** Opening Records for the exercise block **

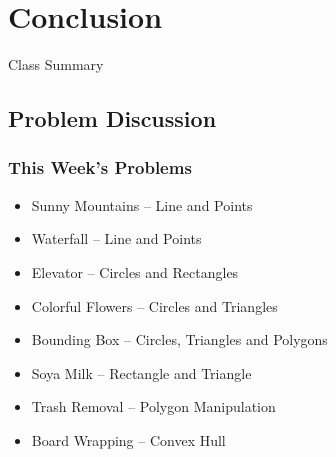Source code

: \section{Conclusion}

\begin{frame}{Class Summary}
\end{frame}

\subsection{Problem Discussion}
\begin{frame}
  \frametitle{This Week's Problems}
  \begin{itemize}
    \item Sunny Mountains -- Line and Points
    \item Waterfall -- Line and Points
    \item Elevator -- Circles and Rectangles
    \item Colorful Flowers -- Circles and Triangles
    \item Bounding Box -- Circles, Triangles and Polygons
    \item Soya Milk -- Rectangle and Triangle
    \item Trash Removal -- Polygon Manipulation
    \item Board Wrapping -- Convex Hull
  \end{itemize}
\end{frame}
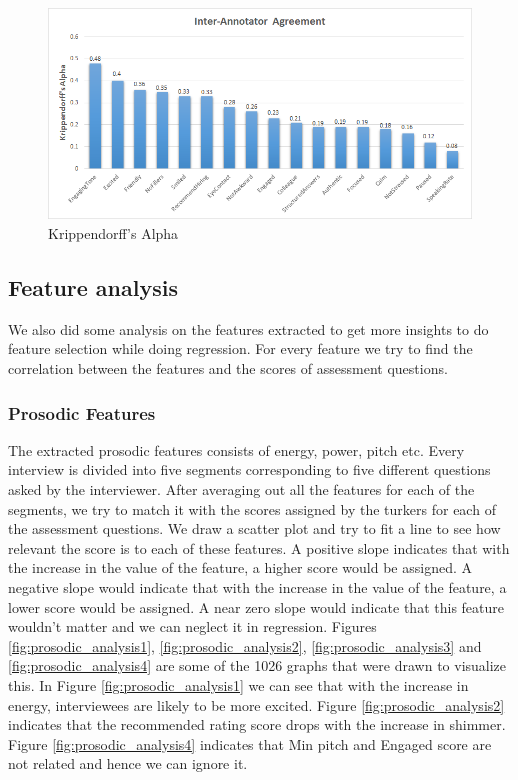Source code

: \documentclass[11pt]{article}
\begin{document}
\begin{figure}[h!]
\begin{center}
\includegraphics[width=1\columnwidth]{figures/k-alpha scores.png}
\caption{Krippendorff's Alpha}
\label{fig:interrater}
\end{center}
\end{figure}

\subsection{Feature analysis}
We also did some analysis on the features extracted to get more insights to do feature selection while doing regression. For every feature we try to find the correlation between the features and the scores of assessment questions.
\subsubsection{Prosodic Features}
The extracted prosodic features consists of energy, power, pitch etc. Every interview is divided into five segments corresponding to five different questions asked by the interviewer. After averaging out all the features for each of the segments, we try to match it with the scores assigned by the turkers for each of the assessment questions. We draw a scatter plot and try to fit a line to see how relevant the score is to each of these features. A positive slope indicates that with the increase in the value of the feature, a higher score would be assigned. A negative slope would indicate that with the increase in the value of the feature, a lower score would be assigned. A near zero slope would indicate that this feature wouldn't matter and we can neglect it in regression. Figures \ref{fig:prosodic_analysis1}, \ref{fig:prosodic_analysis2}, \ref{fig:prosodic_analysis3} and \ref{fig:prosodic_analysis4} are some of the 1026 graphs that were drawn to visualize this. In Figure \ref{fig:prosodic_analysis1} we can see that with the increase in energy, interviewees are likely to be more excited. Figure \ref{fig:prosodic_analysis2} indicates that the recommended rating score drops with the increase in shimmer. Figure \ref{fig:prosodic_analysis4} indicates that Min pitch and Engaged score are not related and hence we can ignore it. 
\end{document}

** Closing Records for the exercise block **

Directions for this task: Go line by line through the records above and copy each one containing "Points".

Solution for this exercise:
    \item Sunny Mountains -- Line and Points
    \item Waterfall -- Line and Points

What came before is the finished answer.